PROBLEM DETAILS: The entries below are to be copied exactly, with nothing left out.

SUPPLIED RECORDS:
'''
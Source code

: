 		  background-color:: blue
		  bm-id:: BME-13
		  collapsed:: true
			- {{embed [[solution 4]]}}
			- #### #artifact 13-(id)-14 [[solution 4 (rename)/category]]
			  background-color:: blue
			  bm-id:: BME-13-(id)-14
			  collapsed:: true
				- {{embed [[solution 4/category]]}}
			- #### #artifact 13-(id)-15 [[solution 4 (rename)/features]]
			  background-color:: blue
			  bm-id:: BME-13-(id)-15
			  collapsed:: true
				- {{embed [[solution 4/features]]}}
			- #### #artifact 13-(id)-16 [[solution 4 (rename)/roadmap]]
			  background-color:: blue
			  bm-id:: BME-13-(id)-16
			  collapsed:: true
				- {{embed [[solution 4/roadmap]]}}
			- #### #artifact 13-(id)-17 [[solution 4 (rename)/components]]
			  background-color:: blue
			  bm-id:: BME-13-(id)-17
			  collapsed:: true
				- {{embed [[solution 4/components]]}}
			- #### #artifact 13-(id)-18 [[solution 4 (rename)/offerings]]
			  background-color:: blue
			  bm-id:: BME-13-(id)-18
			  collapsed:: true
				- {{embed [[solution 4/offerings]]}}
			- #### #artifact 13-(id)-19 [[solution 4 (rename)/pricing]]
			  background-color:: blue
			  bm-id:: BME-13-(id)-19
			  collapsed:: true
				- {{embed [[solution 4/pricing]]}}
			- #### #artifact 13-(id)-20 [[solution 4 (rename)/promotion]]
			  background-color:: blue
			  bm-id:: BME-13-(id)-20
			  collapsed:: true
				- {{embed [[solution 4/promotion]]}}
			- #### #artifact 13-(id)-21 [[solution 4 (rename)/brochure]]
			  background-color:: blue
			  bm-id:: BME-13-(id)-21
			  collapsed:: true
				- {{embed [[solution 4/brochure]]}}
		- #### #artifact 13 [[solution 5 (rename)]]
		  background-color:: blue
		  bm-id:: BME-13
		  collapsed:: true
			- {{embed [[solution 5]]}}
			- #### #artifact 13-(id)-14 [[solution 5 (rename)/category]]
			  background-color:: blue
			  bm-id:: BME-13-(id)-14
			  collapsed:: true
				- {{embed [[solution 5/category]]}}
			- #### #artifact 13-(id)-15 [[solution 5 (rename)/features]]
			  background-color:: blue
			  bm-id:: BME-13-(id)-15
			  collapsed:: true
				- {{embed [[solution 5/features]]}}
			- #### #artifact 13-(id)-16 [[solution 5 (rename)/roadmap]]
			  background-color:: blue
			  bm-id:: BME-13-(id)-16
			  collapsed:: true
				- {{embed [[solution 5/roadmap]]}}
'''
WRITTEN REPLY:
Source code

: 		  background-color:: blue
		  bm-id:: BME-13
		  collapsed:: true
			- {{embed [[solution 4]]}}
			- #### #artifact 13-(id)-14 [[solution 4 (rename)/category]]
			  background-color:: blue
			  bm-id:: BME-13-(id)-14
			  collapsed:: true
				- {{embed [[solution 4/category]]}}
			- #### #artifact 13-(id)-15 [[solution 4 (rename)/features]]
			  background-color:: blue
			  bm-id:: BME-13-(id)-15
			  collapsed:: true
				- {{embed [[solution 4/features]]}}
			- #### #artifact 13-(id)-16 [[solution 4 (rename)/roadmap]]
			  background-color:: blue
			  bm-id:: BME-13-(id)-16
			  collapsed:: true
				- {{embed [[solution 4/roadmap]]}}
			- #### #artifact 13-(id)-17 [[solution 4 (rename)/components]]
			  background-color:: blue
			  bm-id:: BME-13-(id)-17
			  collapsed:: true
				- {{embed [[solution 4/components]]}}
			- #### #artifact 13-(id)-18 [[solution 4 (rename)/offerings]]
			  background-color:: blue
			  bm-id:: BME-13-(id)-18
			  collapsed:: true
				- {{embed [[solution 4/offerings]]}}
			- #### #artifact 13-(id)-19 [[solution 4 (rename)/pricing]]
			  background-color:: blue
			  bm-id:: BME-13-(id)-19
			  collapsed:: true
				- {{embed [[solution 4/pricing]]}}
			- #### #artifact 13-(id)-20 [[solution 4 (rename)/promotion]]
			  background-color:: blue
			  bm-id:: BME-13-(id)-20
			  collapsed:: true
				- {{embed [[solution 4/promotion]]}}
			- #### #artifact 13-(id)-21 [[solution 4 (rename)/brochure]]
			  background-color:: blue
			  bm-id:: BME-13-(id)-21
			  collapsed:: true
				- {{embed [[solution 4/brochure]]}}
		- #### #artifact 13 [[solution 5 (rename)]]
		  background-color:: blue
		  bm-id:: BME-13
		  collapsed:: true
			- {{embed [[solution 5]]}}
			- #### #artifact 13-(id)-14 [[solution 5 (rename)/category]]
			  background-color:: blue
			  bm-id:: BME-13-(id)-14
			  collapsed:: true
				- {{embed [[solution 5/category]]}}
			- #### #artifact 13-(id)-15 [[solution 5 (rename)/features]]
			  background-color:: blue
			  bm-id:: BME-13-(id)-15
			  collapsed:: true
				- {{embed [[solution 5/features]]}}
			- #### #artifact 13-(id)-16 [[solution 5 (rename)/roadmap]]
			  background-color:: blue
			  bm-id:: BME-13-(id)-16
			  collapsed:: true
				- {{embed [[solution 5/roadmap]]}}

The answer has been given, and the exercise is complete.